51.  The Government did not agree with the amounts claimed, stating that the applicant had failed to prove the alleged representation expenses. According to the Government, the amount claimed by the applicant was too high in the light of the average monthly wage in Moldova and the official fees paid by the State to pro bono lawyers. The Government also contested the number of hours spent by the applicant's representative on the case in general and for the research of the case law of the European Court of Human Rights in particular, arguing that a person with a law degree from the Moldovan State University does not need to study the case-law of the European Court of Human Rights since he or she was presumed to have studied it during the second and the fourth year of studies. In the Government's view an award for that purpose would amount to a study scholarship.

52.  The Court recalls that in order for costs and expenses to be included in an award under Article 41, it must be established that they were actually and necessarily incurred and were reasonable as to quantum (see, for example, Nilsen and Johnsen v. Norway [GC], no. 23118/93, § 62, ECHR 1999-VIII).
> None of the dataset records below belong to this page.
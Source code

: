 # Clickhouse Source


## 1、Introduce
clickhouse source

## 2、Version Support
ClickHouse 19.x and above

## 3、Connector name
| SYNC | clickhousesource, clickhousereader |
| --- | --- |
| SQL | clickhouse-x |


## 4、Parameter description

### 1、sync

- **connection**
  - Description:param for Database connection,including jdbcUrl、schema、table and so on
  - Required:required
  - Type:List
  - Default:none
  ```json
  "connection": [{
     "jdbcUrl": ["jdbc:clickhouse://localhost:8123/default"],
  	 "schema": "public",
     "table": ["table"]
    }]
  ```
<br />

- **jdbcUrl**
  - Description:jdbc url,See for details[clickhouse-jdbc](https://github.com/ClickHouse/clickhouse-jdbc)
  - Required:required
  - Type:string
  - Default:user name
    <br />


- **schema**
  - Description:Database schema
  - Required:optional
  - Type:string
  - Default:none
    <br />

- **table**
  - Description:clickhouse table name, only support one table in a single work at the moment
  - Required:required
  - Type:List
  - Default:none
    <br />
It may have regard in that connection to such matters as the number of hours worked and the hourly rate sought (see, Amihalachioaie v. Moldova, no. 60115/00, § 47, ECHR 2004-...).
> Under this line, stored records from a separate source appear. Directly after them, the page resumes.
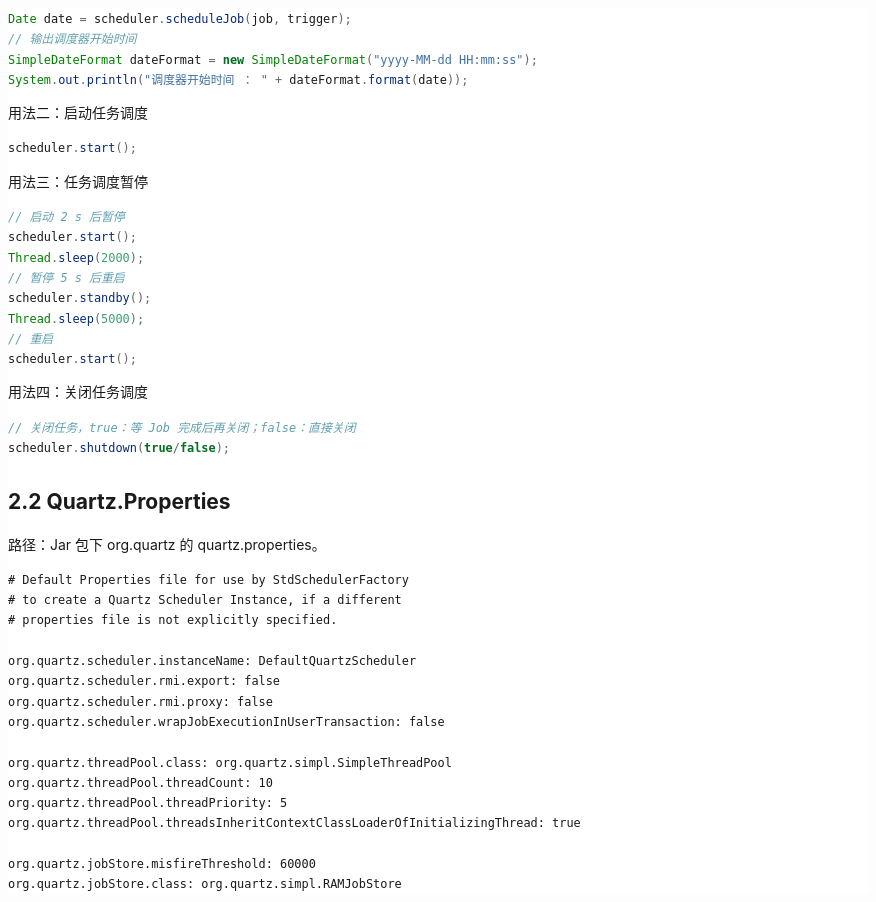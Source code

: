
 ```java
Date date = scheduler.scheduleJob(job, trigger);
// 输出调度器开始时间
SimpleDateFormat dateFormat = new SimpleDateFormat("yyyy-MM-dd HH:mm:ss");
System.out.println("调度器开始时间 ： " + dateFormat.format(date));
```

用法二：启动任务调度

```java
scheduler.start();
```

用法三：任务调度暂停

```java
// 启动 2 s 后暂停
scheduler.start();
Thread.sleep(2000);
// 暂停 5 s 后重启
scheduler.standby();
Thread.sleep(5000);
// 重启
scheduler.start();
```

用法四：关闭任务调度

```java
// 关闭任务，true：等 Job 完成后再关闭；false：直接关闭
scheduler.shutdown(true/false);
```



## 2.2 Quartz.Properties

路径：Jar 包下 org.quartz 的 quartz.properties。

```properties
# Default Properties file for use by StdSchedulerFactory
# to create a Quartz Scheduler Instance, if a different
# properties file is not explicitly specified.

org.quartz.scheduler.instanceName: DefaultQuartzScheduler
org.quartz.scheduler.rmi.export: false
org.quartz.scheduler.rmi.proxy: false
org.quartz.scheduler.wrapJobExecutionInUserTransaction: false

org.quartz.threadPool.class: org.quartz.simpl.SimpleThreadPool
org.quartz.threadPool.threadCount: 10
org.quartz.threadPool.threadPriority: 5
org.quartz.threadPool.threadsInheritContextClassLoaderOfInitializingThread: true

org.quartz.jobStore.misfireThreshold: 60000
org.quartz.jobStore.class: org.quartz.simpl.RAMJobStore
```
53.  In the present case, regard being had to the itemised list submitted by the applicant, the above criteria, the complexity of the case and the fact that part of the complaints were declared inadmissible, the Court awards the applicant EUR 1,000 for incurred costs and expenses.

D.  Default interest

54.  The Court considers it appropriate that the default interest should be based on the marginal lending rate of the European Central Bank, to which should be added three percentage points.


1.  Holds that Article 6 § 1 of the Convention is applicable in the present case;

2.  Holds that there has been a violation of Article 6 § 1 of the Convention;

3.  Holds

(a)  that the respondent State is to pay the applicant, within three months from the date on which the judgment becomes final according to Article 44 § 2 of the Convention, EUR 1,000 (one thousand euros) in respect of costs and expenses, to be converted into the national currency of the respondent State at the rate applicable at the date of settlement, plus any tax that may be chargeable;

(b)  that from the expiry of the above-mentioned three months until settlement simple interest shall be payable on the above amounts at a rate equal to the marginal lending rate of the European Central Bank during the default period plus three percentage points;

4.  Dismisses the remainder of the applicant's claim for just satisfaction.

Done in English, and notified in writing on 1 February 2005, pursuant to Rule 77 §§ 2 and 3 of the Rules of Court.